Japan In-depth / 2025年1月15日 23時0分

団塊の世代の物語(12)


牛島信(弁護士・小説家・元検事)


【まとめ】


・三津野は、人事の失敗が会社の命運を左右することを、過去の事例を通して示す。


・プラザ合意と日米半導体協定が、日本経済の長期低迷を招いたと分析する。


・丹呉3原則を引き合いに出し、コーポレートガバナンスの重要性と海外との連携の必要性を訴える。


 


 


「ごいっしょしてもいいかしら?」


英子の声がガラス越しに聞こえた。


「ああ、もちろん」


脚を伸ばしてバスタブにゆったりとつかったまま、三津野は大声で答えた。二人きりで会うようになってずいぶんになるが、そういえば二人で風呂に入るのは初めてかもしれないと思う。

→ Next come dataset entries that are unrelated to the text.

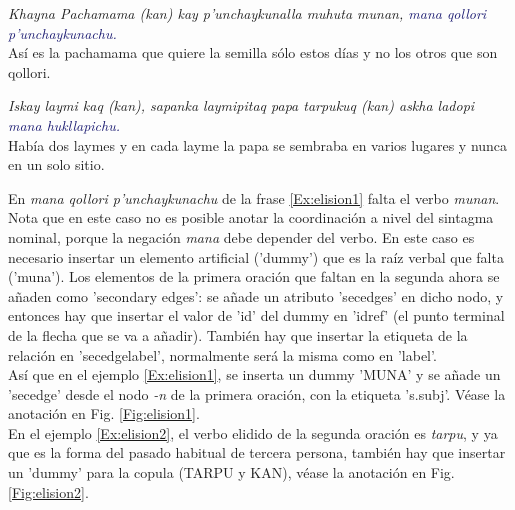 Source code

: \documentclass[a4paper,11pt,DIV12]{scrartcl}
\begin{document}
\begin{examples}
 \item\label{Ex:elision1} {\em Khayna Pachamama (kan) kay p'unchaykunalla muhuta munan, \textcolor{MidnightBlue}{mana qollori p'unchaykunachu.}}\\
	Así es la pachamama que quiere la semilla sólo estos días y no los otros que son qollori.\\
	 	\hfill{\small \citep{Valderrama77}}
\item\label{Ex:elision2} {\em Iskay laymi kaq (kan), sapanka laymipitaq papa tarpukuq (kan) askha ladopi \textcolor{MidnightBlue}{mana hukllapichu.}}\\
      Había dos laymes y en cada layme la papa se sembraba en varios lugares y nunca en un solo sitio.\\
	 	\hfill{\small \citep{Valderrama77}}
\end{examples}

En {\em mana qollori p'unchaykunachu} de la frase \ref{Ex:elision1} falta el verbo {\em munan}. Nota que en este caso no es posible anotar la coordinaci\'on a nivel del sintagma nominal, porque la negaci\'on {\em mana} debe depender del verbo. En este caso es necesario insertar un elemento artificial ('dummy') que es la ra\'iz verbal que falta ('muna'). Los elementos de la primera oraci\'on que faltan en la segunda ahora se a\~naden como 'secondary edges': se a\~nade un atributo  'secedges' en dicho nodo, y entonces hay que insertar el valor de 'id' del dummy en 'idref' (el punto terminal de la flecha que se va a a\~nadir). Tambi\'en hay que insertar la etiqueta de la relaci\'on en 'secedgelabel', normalmente ser\'a la misma como en 'label'.\\
As\'i que en el ejemplo \ref{Ex:elision1}, se inserta un dummy 'MUNA' y se a\~nade un 'secedge' desde el nodo {\em -n} de la primera oraci\'on, con la etiqueta 's.subj'. V\'ease la anotaci\'on en Fig. \ref{Fig:elision1}.\\
En el ejemplo \ref{Ex:elision2}, el verbo elidido de la segunda oraci\'on es {\em tarpu}, y ya que es la forma del pasado habitual de tercera persona, tambi\'en hay que insertar un 'dummy' para la copula (TARPU y KAN), v\'ease la anotaci\'on en Fig. \ref{Fig:elision2}.
\end{document}
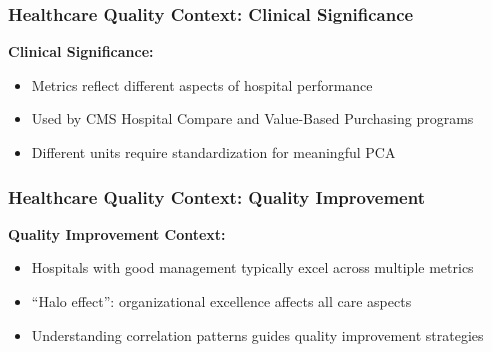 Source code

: \documentclass[aspectratio=169]{beamer}
\begin{document}
\begin{frame}
    \frametitle{Healthcare Quality Context: Clinical Significance}
    \textbf{Clinical Significance:}
    \begin{itemize}
        \item Metrics reflect different aspects of hospital performance \pause
        \item Used by CMS Hospital Compare and Value-Based Purchasing programs \pause
        \item Different units require standardization for meaningful PCA \pause
    \end{itemize}
\end{frame}

\begin{frame}
    \frametitle{Healthcare Quality Context: Quality Improvement}
    \textbf{Quality Improvement Context:}
    \begin{itemize}
        \item Hospitals with good management typically excel across multiple metrics \pause
        \item ``Halo effect'': organizational excellence affects all care aspects \pause
        \item Understanding correlation patterns guides quality improvement strategies \pause
    \end{itemize}
\end{frame}
\end{document}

もう英子の身体じゅう、くまなく知っているはずなのに、やはり心がときめく。75歳の女性の裸を眺めてみたいものだと欲望がうずく。


すぐにガラス扉が開いて、英子が胸から下を白くて大きなバスタオルにくるんで入ってくる。どうやら声をかけた時にはもう用意が終わっていたらしい。


後を向いてバスタオルを外し、ガラス扉の向こうに置く。大きなお尻が丸見えだ。


もちろん、垂れさがっている。それはなんども手の感触で確認済みなのだが、こうしてお尻全体を眺めてみると、やはり違う思いがある。ことに英子の場合は、こうして何人の男たちが彼女の後姿に見入ったか、とおもわずにはいられない。ギュスターブ・クールベの泉と題した作品を思いだす。ナポレオン三世が鞭で叩こうと妻と話した絵。

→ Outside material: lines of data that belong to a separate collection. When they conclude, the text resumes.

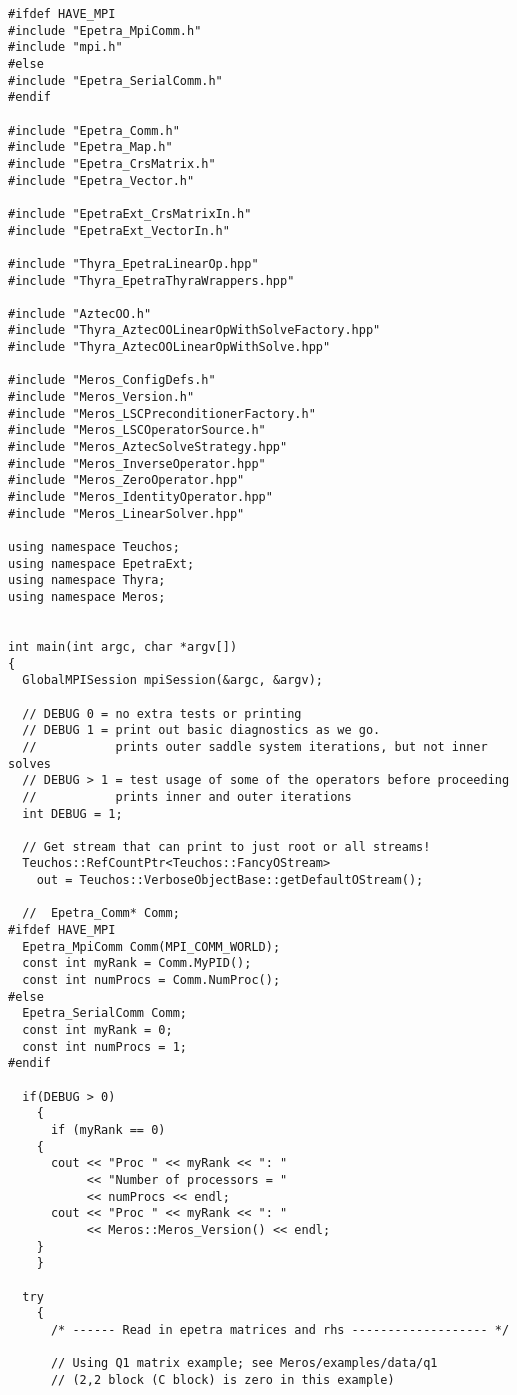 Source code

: \documentclass[oneeqnum,onefignum,onetabnum,10pt]{SANDreport}
\begin{document}
\begin{verbatim}
#ifdef HAVE_MPI
#include "Epetra_MpiComm.h"
#include "mpi.h"
#else
#include "Epetra_SerialComm.h"
#endif

#include "Epetra_Comm.h"
#include "Epetra_Map.h"
#include "Epetra_CrsMatrix.h"
#include "Epetra_Vector.h"

#include "EpetraExt_CrsMatrixIn.h"
#include "EpetraExt_VectorIn.h"

#include "Thyra_EpetraLinearOp.hpp"
#include "Thyra_EpetraThyraWrappers.hpp"

#include "AztecOO.h"
#include "Thyra_AztecOOLinearOpWithSolveFactory.hpp"
#include "Thyra_AztecOOLinearOpWithSolve.hpp"

#include "Meros_ConfigDefs.h"
#include "Meros_Version.h"
#include "Meros_LSCPreconditionerFactory.h"
#include "Meros_LSCOperatorSource.h"
#include "Meros_AztecSolveStrategy.hpp"
#include "Meros_InverseOperator.hpp"
#include "Meros_ZeroOperator.hpp"
#include "Meros_IdentityOperator.hpp"
#include "Meros_LinearSolver.hpp"

using namespace Teuchos;
using namespace EpetraExt;
using namespace Thyra;
using namespace Meros;


int main(int argc, char *argv[]) 
{
  GlobalMPISession mpiSession(&argc, &argv);

  // DEBUG 0 = no extra tests or printing
  // DEBUG 1 = print out basic diagnostics as we go.
  //           prints outer saddle system iterations, but not inner solves
  // DEBUG > 1 = test usage of some of the operators before proceeding
  //           prints inner and outer iterations
  int DEBUG = 1;

  // Get stream that can print to just root or all streams!
  Teuchos::RefCountPtr<Teuchos::FancyOStream>
    out = Teuchos::VerboseObjectBase::getDefaultOStream();

  //  Epetra_Comm* Comm;
#ifdef HAVE_MPI
  Epetra_MpiComm Comm(MPI_COMM_WORLD);
  const int myRank = Comm.MyPID();
  const int numProcs = Comm.NumProc();
#else
  Epetra_SerialComm Comm;
  const int myRank = 0;
  const int numProcs = 1;
#endif

  if(DEBUG > 0)
    {
      if (myRank == 0)
	{
	  cout << "Proc " << myRank << ": " 
	       << "Number of processors = " 
	       << numProcs << endl;
	  cout << "Proc " << myRank << ": " 
	       << Meros::Meros_Version() << endl;
	}
    }
  
  try
    {
      /* ------ Read in epetra matrices and rhs ------------------- */

      // Using Q1 matrix example; see Meros/examples/data/q1
      // (2,2 block (C block) is zero in this example)
  

\end{verbatim}
\end{document}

英子は自分の下半身がどのくらい垂れ下がっているのか、知っているのだろうか。むかし張り切っていたお尻が情けないほど柔らかくなってしまっている。


シャワーを浴びて、前を向いた。三津野は身体全体を左に寄せて待つ。脚をバスタブに入れようとバスタブの握りを掴んだ瞬間に隙ができる。お腹の肉が大きく下へさがる。そう、三津野の手のひらがなんども撫でまわした場所だ。この、いま三津野の目の前でぶよぶよとしている肉になる以前はなにだったのか。フォアグラ、それもシェイノの少し燻じたようなフォアグラだったのか、ヒレ・ステーキか、いやただの小麦か米。


もしフォアグラならガチョウの悲劇は言うまでもない。ヒレだとしても、その数パーセントの持ち主だった牛は一生に一度もあるくことなく生命を終える。三津野は知っている。その牛が初めて歩くときは肉という商品になる直前のことなのだ。


しかし、よく考えてみえれば三津野の人生も似ていなくもない。生まれ、東大に合格することだけを考え、会社に入ると業績だけにわき目もふらなかった。そして?いまは長くもない生命の終わりに近づいている。